Tabular Data#

While arrays and chunked arrays represent a one-dimensional sequence of homogeneous values, data often comes in the form of two-dimensional sets of heterogeneous data (such as database tables, CSV files…). Arrow provides several abstractions to handle such data conveniently and efficiently.

Fields#

Fields are used to denote the particular columns of a table (and also the particular members of a nested data type such as arrow::StructType). A field, i.e. an instance of arrow::Field, holds together a data type, a field name and some optional metadata.

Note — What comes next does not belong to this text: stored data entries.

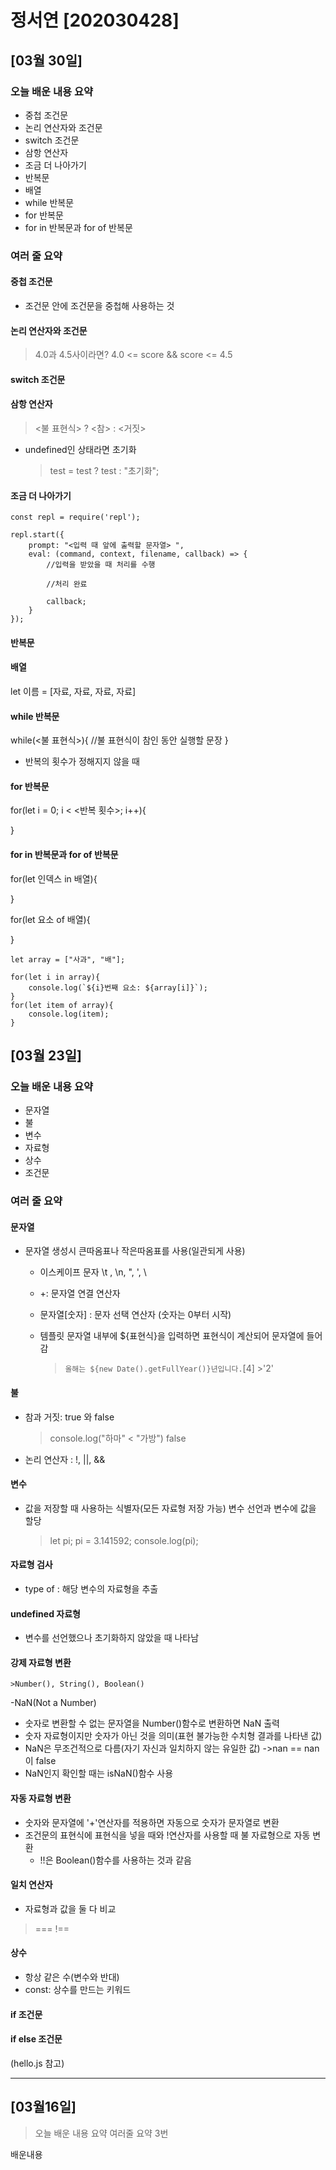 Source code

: # 정서연 [202030428]
## [03월 30일]
### 오늘 배운 내용 요약
- 중첩 조건문
- 논리 연산자와 조건문
- switch 조건문
- 삼항 연산자
- 조금 더 나아가기
- 반복문
- 배열
- while 반복문
- for 반복문
- for in 반복문과 for of 반복문

### 여러 줄 요약

#### 중첩 조건문
- 조건문 안에 조건문을 중첩해 사용하는 것

#### 논리 연산자와 조건문
>4.0과 4.5사이라면?
>4.0 <= score && score <= 4.5

#### switch 조건문

#### 삼항 연산자
> <불 표현식> ? <참> : <거짓>
- undefined인 상태라면 초기화
    >test = test ? test : "초기화";

#### 조금 더 나아가기
```
const repl = require('repl');

repl.start({
    prompt: "<입력 때 앞에 출력할 문자열> ",
    eval: (command, context, filename, callback) => {
        //입력을 받았을 때 처리를 수행

        //처리 완료

        callback;
    }
});
```

#### 반복문

#### 배열
let 이름 = [자료, 자료, 자료, 자료]

#### while 반복문
while(<불 표현식>){
    //불 표현식이 참인 동안 실행할 문장
}
- 반복의 횟수가 정해지지 않을 때

#### for 반복문
for(let i = 0; i < <반복 횟수>; i++){

}

#### for in 반복문과 for of 반복문
for(let 인덱스 in 배열){

}

for(let 요소 of 배열){

}
```
let array = ["사과", "배"];

for(let i in array){
    console.log(`${i}번째 요소: ${array[i]}`);
}
for(let item of array){
    console.log(item);
}
```

## [03월 23일]
### 오늘 배운 내용 요약
- 문자열
- 불
- 변수
- 자료형
- 상수
- 조건문

### 여러 줄 요약

#### 문자열
- 문자열 생성시 큰따옴표나 작은따옴표를 사용(일관되게 사용)
    - 이스케이프 문자
        \t , \n, \", \', \\
    - +: 문자열 연결 연산자
    - 문자열[숫자] : 문자 선택 연산자 (숫자는 0부터 시작)
    - 템플릿 문자열
        내부에 ${표현식}을 입력하면 표현식이 계산되어 문자열에 들어감
        
        >`올해는 ${new Date().getFullYear()}년입니다.`[4] >'2'
#### 불
- 참과 거짓: true 와 false
    >console.log("하마" < "가방")
    >false

- 논리 연산자 : !, ||, &&

#### 변수
- 값을 저장할 때 사용하는 식별자(모든 자료형 저장 가능)
변수 선언과 변수에 값을 할당
    >let pi; 
    >pi = 3.141592;
    >console.log(pi); 

#### 자료형 검사
- type of : 해당 변수의 자료형을 추출

#### undefined 자료형
- 변수를 선언했으나 초기화하지 않았을 때 나타남

#### 강제 자료형 변환
    >Number(), String(), Boolean()
    
-NaN(Not a Number)
- 숫자로 변환할 수 없는 문자열을 Number()함수로 변환하면 NaN 출력
- 숫자 자료형이지만 숫자가 아닌 것을 의미(표현 불가능한 수치형 결과를 나타낸 값)
- NaN은 무조건적으로 다름(자기 자신과 일치하지 않는 유일한 값) ->nan == nan이 false
- NaN인지 확인할 때는 isNaN()함수 사용
#### 자동 자료형 변환
- 숫자와 문자열에 '+'연산자를 적용하면 자동으로 숫자가 문자열로 변환
- 조건문의 표현식에 표현식을 넣을 때와 !연산자를 사용할 때 불 자료형으로 자동 변환
    - !!은 Boolean()함수를 사용하는 것과 같음

#### 일치 연산자
- 자료형과 값을 둘 다 비교
>=== 
>!==

#### 상수
- 항상 같은 수(변수와 반대)
- const: 상수를 만드는 키워드

#### if 조건문

#### if else 조건문
(hello.js 참고)

---
## [03월16일]
> 오늘 배운 내용 요약
> 여러줄 요약
> 3번

배운내용

<table>
</table>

The recommended way to create a field is to call the arrow::field() factory function.

Schemas#

A schema describes the overall structure of a two-dimensional dataset such as a table. It holds a sequence of fields together with some optional schema-wide metadata (in addition to per-field metadata). The recommended way to create a schema is to call one the arrow::schema() factory function overloads:

// Create a schema describing datasets with two columns:
// a int32 column "A" and a utf8-encoded string column "B"
std::shared_ptr<arrow::Field> field_a, field_b;
std::shared_ptr<arrow::Schema> schema;

field_a = arrow::field("A", arrow::int32());
field_b = arrow::field("B", arrow::utf8());
schema = arrow::schema({field_a, field_b});

Tables#

A arrow::Table is a two-dimensional dataset with chunked arrays for columns, together with a schema providing field names. Also, each chunked column must have the same logical length in number of elements (although each column can be chunked in a different way).

Record Batches#

A arrow::RecordBatch is a two-dimensional dataset of a number of contiguous arrays, each the same length. Like a table, a record batch also has a schema which must match its arrays’ datatypes.

Record batches are a convenient unit of work for various serialization and computation functions, possibly incremental.

A graphical representation of an Arrow Table and a Record Batch, with structure as described in text above.

Record batches can be sent between implementations, such as via IPC or via the C Data Interface. Tables and chunked arrays, on the other hand, are concepts in the C++ implementation, not in the Arrow format itself, so they aren’t directly portable.

However, a table can be converted to and built from a sequence of record batches easily without needing to copy the underlying array buffers. A table can be streamed as an arbitrary number of record batches using a arrow::TableBatchReader. Conversely, a logical sequence of record batches can be assembled to form a table using one of the arrow::Table::FromRecordBatches() factory function overloads.